**Material to process**
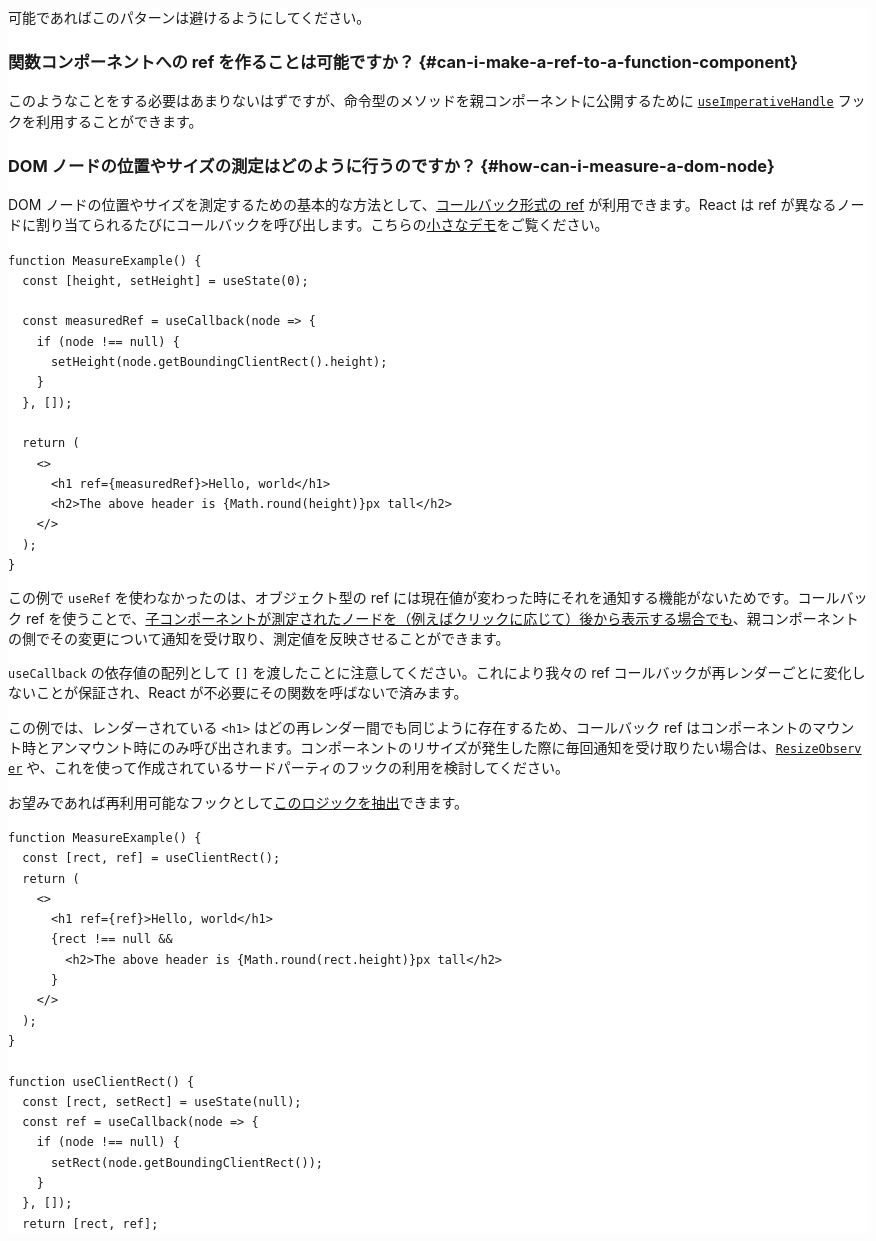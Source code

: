 可能であればこのパターンは避けるようにしてください。

### 関数コンポーネントへの ref を作ることは可能ですか？ {#can-i-make-a-ref-to-a-function-component}

このようなことをする必要はあまりないはずですが、命令型のメソッドを親コンポーネントに公開するために [`useImperativeHandle`](/docs/hooks-reference.html#useimperativehandle) フックを利用することができます。

### DOM ノードの位置やサイズの測定はどのように行うのですか？ {#how-can-i-measure-a-dom-node}

DOM ノードの位置やサイズを測定するための基本的な方法として、[コールバック形式の ref](/docs/refs-and-the-dom.html#callback-refs) が利用できます。React は ref が異なるノードに割り当てられるたびにコールバックを呼び出します。こちらの[小さなデモ](https://codesandbox.io/s/l7m0v5x4v9)をご覧ください。

```js{4-8,12}
function MeasureExample() {
  const [height, setHeight] = useState(0);

  const measuredRef = useCallback(node => {
    if (node !== null) {
      setHeight(node.getBoundingClientRect().height);
    }
  }, []);

  return (
    <>
      <h1 ref={measuredRef}>Hello, world</h1>
      <h2>The above header is {Math.round(height)}px tall</h2>
    </>
  );
}
```

この例で `useRef` を使わなかったのは、オブジェクト型の ref には現在値が変わった時にそれを通知する機能がないためです。コールバック ref を使うことで、[子コンポーネントが測定されたノードを（例えばクリックに応じて）後から表示する場合でも](https://codesandbox.io/s/818zzk8m78)、親コンポーネントの側でその変更について通知を受け取り、測定値を反映させることができます。

`useCallback` の依存値の配列として `[]` を渡したことに注意してください。これにより我々の ref コールバックが再レンダーごとに変化しないことが保証され、React が不必要にその関数を呼ばないで済みます。

この例では、レンダーされている `<h1>` はどの再レンダー間でも同じように存在するため、コールバック ref はコンポーネントのマウント時とアンマウント時にのみ呼び出されます。コンポーネントのリサイズが発生した際に毎回通知を受け取りたい場合は、[`ResizeObserver`](https://developer.mozilla.org/en-US/docs/Web/API/ResizeObserver) や、これを使って作成されているサードパーティのフックの利用を検討してください。

お望みであれば再利用可能なフックとして[このロジックを抽出](https://codesandbox.io/s/m5o42082xy)できます。

```js{2}
function MeasureExample() {
  const [rect, ref] = useClientRect();
  return (
    <>
      <h1 ref={ref}>Hello, world</h1>
      {rect !== null &&
        <h2>The above header is {Math.round(rect.height)}px tall</h2>
      }
    </>
  );
}

function useClientRect() {
  const [rect, setRect] = useState(null);
  const ref = useCallback(node => {
    if (node !== null) {
      setRect(node.getBoundingClientRect());
    }
  }, []);
  return [rect, ref];
```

**Exercise instructions**
Wherever a line of the records above contains the string "setRect", copy that line out.

**Solution to this task**
  const [rect, setRect] = useState(null);
      setRect(node.getBoundingClientRect());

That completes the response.